### Directions:
Exactly as written, transcribe each line of the listing.

BEGIN

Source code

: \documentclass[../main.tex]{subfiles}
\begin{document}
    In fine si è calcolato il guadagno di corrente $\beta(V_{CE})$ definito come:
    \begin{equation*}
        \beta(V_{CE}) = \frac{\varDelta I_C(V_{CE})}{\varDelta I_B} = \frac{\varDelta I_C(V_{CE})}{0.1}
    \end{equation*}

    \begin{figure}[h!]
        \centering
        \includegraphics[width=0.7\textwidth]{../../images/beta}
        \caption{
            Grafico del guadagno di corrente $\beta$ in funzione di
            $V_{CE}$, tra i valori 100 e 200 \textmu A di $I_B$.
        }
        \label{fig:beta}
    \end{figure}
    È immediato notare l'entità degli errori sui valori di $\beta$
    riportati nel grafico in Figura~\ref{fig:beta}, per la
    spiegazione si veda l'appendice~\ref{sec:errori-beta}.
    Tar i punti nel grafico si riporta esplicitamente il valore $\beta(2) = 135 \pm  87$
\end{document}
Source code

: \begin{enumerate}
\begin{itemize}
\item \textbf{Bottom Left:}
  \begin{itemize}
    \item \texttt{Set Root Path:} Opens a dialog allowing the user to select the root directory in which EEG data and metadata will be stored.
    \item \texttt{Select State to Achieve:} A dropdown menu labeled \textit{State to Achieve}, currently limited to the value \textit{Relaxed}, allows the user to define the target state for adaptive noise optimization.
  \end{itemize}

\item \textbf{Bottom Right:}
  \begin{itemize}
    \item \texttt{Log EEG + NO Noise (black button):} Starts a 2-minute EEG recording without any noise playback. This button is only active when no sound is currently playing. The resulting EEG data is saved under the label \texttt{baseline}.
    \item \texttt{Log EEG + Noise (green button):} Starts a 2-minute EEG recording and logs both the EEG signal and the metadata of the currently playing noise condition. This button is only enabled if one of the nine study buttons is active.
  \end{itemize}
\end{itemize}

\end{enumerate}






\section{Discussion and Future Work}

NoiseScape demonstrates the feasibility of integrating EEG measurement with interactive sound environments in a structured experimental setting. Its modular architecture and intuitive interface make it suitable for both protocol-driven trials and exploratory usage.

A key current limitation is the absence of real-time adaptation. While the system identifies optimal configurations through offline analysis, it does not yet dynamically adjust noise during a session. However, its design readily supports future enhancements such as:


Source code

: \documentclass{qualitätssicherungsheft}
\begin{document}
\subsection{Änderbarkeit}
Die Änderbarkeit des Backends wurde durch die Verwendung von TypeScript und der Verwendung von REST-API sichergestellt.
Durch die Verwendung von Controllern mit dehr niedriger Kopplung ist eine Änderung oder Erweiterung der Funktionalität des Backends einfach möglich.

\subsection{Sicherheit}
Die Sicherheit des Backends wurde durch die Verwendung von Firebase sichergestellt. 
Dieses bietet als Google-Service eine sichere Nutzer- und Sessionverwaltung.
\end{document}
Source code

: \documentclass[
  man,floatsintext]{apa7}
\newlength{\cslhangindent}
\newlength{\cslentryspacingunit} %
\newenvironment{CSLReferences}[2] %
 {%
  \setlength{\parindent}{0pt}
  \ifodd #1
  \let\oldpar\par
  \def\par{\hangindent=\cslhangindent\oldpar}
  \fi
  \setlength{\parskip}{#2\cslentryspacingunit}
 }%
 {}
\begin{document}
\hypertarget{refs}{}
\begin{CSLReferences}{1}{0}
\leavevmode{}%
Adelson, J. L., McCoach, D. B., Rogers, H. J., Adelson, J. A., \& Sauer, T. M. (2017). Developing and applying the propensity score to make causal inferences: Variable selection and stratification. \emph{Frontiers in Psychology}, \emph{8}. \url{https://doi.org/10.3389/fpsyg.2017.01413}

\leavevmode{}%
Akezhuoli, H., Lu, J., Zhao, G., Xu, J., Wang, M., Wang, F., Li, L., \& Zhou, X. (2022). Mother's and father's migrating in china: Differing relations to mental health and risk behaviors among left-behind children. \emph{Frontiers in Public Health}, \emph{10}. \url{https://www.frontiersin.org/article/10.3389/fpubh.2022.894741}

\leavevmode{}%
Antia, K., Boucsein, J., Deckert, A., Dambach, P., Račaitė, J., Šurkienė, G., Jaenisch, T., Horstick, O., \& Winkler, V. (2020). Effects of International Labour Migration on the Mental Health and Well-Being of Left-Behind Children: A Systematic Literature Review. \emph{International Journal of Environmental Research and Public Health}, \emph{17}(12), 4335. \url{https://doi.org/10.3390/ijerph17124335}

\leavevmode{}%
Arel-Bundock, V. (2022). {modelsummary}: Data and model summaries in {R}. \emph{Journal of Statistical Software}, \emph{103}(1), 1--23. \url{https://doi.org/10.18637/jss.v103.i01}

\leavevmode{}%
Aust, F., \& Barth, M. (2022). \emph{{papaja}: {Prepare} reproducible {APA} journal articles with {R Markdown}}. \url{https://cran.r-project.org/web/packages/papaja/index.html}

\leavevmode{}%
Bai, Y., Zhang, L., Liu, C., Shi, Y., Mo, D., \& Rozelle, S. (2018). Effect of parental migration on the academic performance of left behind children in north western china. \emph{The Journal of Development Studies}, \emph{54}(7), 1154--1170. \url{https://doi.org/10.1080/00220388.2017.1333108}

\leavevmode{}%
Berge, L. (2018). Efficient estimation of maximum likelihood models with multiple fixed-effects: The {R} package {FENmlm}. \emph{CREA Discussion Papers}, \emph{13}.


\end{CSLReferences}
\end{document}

END

### Response below:
Source code

: \documentclass[../main.tex]{subfiles}
\begin{document}
    In fine si è calcolato il guadagno di corrente $\beta(V_{CE})$ definito come:
    \begin{equation*}
        \beta(V_{CE}) = \frac{\varDelta I_C(V_{CE})}{\varDelta I_B} = \frac{\varDelta I_C(V_{CE})}{0.1}
    \end{equation*}

    \begin{figure}[h!]
        \centering
        \includegraphics[width=0.7\textwidth]{../../images/beta}
        \caption{
            Grafico del guadagno di corrente $\beta$ in funzione di
            $V_{CE}$, tra i valori 100 e 200 \textmu A di $I_B$.
        }
        \label{fig:beta}
    \end{figure}
    È immediato notare l'entità degli errori sui valori di $\beta$
    riportati nel grafico in Figura~\ref{fig:beta}, per la
    spiegazione si veda l'appendice~\ref{sec:errori-beta}.
    Tar i punti nel grafico si riporta esplicitamente il valore $\beta(2) = 135 \pm  87$
\end{document}
Source code

: \begin{enumerate}
\begin{itemize}
\item \textbf{Bottom Left:}
  \begin{itemize}
    \item \texttt{Set Root Path:} Opens a dialog allowing the user to select the root directory in which EEG data and metadata will be stored.
    \item \texttt{Select State to Achieve:} A dropdown menu labeled \textit{State to Achieve}, currently limited to the value \textit{Relaxed}, allows the user to define the target state for adaptive noise optimization.
  \end{itemize}

\item \textbf{Bottom Right:}
  \begin{itemize}
    \item \texttt{Log EEG + NO Noise (black button):} Starts a 2-minute EEG recording without any noise playback. This button is only active when no sound is currently playing. The resulting EEG data is saved under the label \texttt{baseline}.
    \item \texttt{Log EEG + Noise (green button):} Starts a 2-minute EEG recording and logs both the EEG signal and the metadata of the currently playing noise condition. This button is only enabled if one of the nine study buttons is active.
  \end{itemize}
\end{itemize}

\end{enumerate}






\section{Discussion and Future Work}

NoiseScape demonstrates the feasibility of integrating EEG measurement with interactive sound environments in a structured experimental setting. Its modular architecture and intuitive interface make it suitable for both protocol-driven trials and exploratory usage.

A key current limitation is the absence of real-time adaptation. While the system identifies optimal configurations through offline analysis, it does not yet dynamically adjust noise during a session. However, its design readily supports future enhancements such as:


Source code

: \documentclass{qualitätssicherungsheft}
\begin{document}
\subsection{Änderbarkeit}
Die Änderbarkeit des Backends wurde durch die Verwendung von TypeScript und der Verwendung von REST-API sichergestellt.
Durch die Verwendung von Controllern mit dehr niedriger Kopplung ist eine Änderung oder Erweiterung der Funktionalität des Backends einfach möglich.

\subsection{Sicherheit}
Die Sicherheit des Backends wurde durch die Verwendung von Firebase sichergestellt. 
Dieses bietet als Google-Service eine sichere Nutzer- und Sessionverwaltung.
\end{document}
Source code

: \documentclass[
  man,floatsintext]{apa7}
\newlength{\cslhangindent}
\newlength{\cslentryspacingunit} %
\newenvironment{CSLReferences}[2] %
 {%
  \setlength{\parindent}{0pt}
  \ifodd #1
  \let\oldpar\par
  \def\par{\hangindent=\cslhangindent\oldpar}
  \fi
  \setlength{\parskip}{#2\cslentryspacingunit}
 }%
 {}
\begin{document}
\hypertarget{refs}{}
\begin{CSLReferences}{1}{0}
\leavevmode{}%
Adelson, J. L., McCoach, D. B., Rogers, H. J., Adelson, J. A., \& Sauer, T. M. (2017). Developing and applying the propensity score to make causal inferences: Variable selection and stratification. \emph{Frontiers in Psychology}, \emph{8}. \url{https://doi.org/10.3389/fpsyg.2017.01413}

\leavevmode{}%
Akezhuoli, H., Lu, J., Zhao, G., Xu, J., Wang, M., Wang, F., Li, L., \& Zhou, X. (2022). Mother's and father's migrating in china: Differing relations to mental health and risk behaviors among left-behind children. \emph{Frontiers in Public Health}, \emph{10}. \url{https://www.frontiersin.org/article/10.3389/fpubh.2022.894741}

\leavevmode{}%
Antia, K., Boucsein, J., Deckert, A., Dambach, P., Račaitė, J., Šurkienė, G., Jaenisch, T., Horstick, O., \& Winkler, V. (2020). Effects of International Labour Migration on the Mental Health and Well-Being of Left-Behind Children: A Systematic Literature Review. \emph{International Journal of Environmental Research and Public Health}, \emph{17}(12), 4335. \url{https://doi.org/10.3390/ijerph17124335}

\leavevmode{}%
Arel-Bundock, V. (2022). {modelsummary}: Data and model summaries in {R}. \emph{Journal of Statistical Software}, \emph{103}(1), 1--23. \url{https://doi.org/10.18637/jss.v103.i01}

\leavevmode{}%
Aust, F., \& Barth, M. (2022). \emph{{papaja}: {Prepare} reproducible {APA} journal articles with {R Markdown}}. \url{https://cran.r-project.org/web/packages/papaja/index.html}

\leavevmode{}%
Bai, Y., Zhang, L., Liu, C., Shi, Y., Mo, D., \& Rozelle, S. (2018). Effect of parental migration on the academic performance of left behind children in north western china. \emph{The Journal of Development Studies}, \emph{54}(7), 1154--1170. \url{https://doi.org/10.1080/00220388.2017.1333108}

\leavevmode{}%
Berge, L. (2018). Efficient estimation of maximum likelihood models with multiple fixed-effects: The {R} package {FENmlm}. \emph{CREA Discussion Papers}, \emph{13}.


\end{CSLReferences}
\end{document}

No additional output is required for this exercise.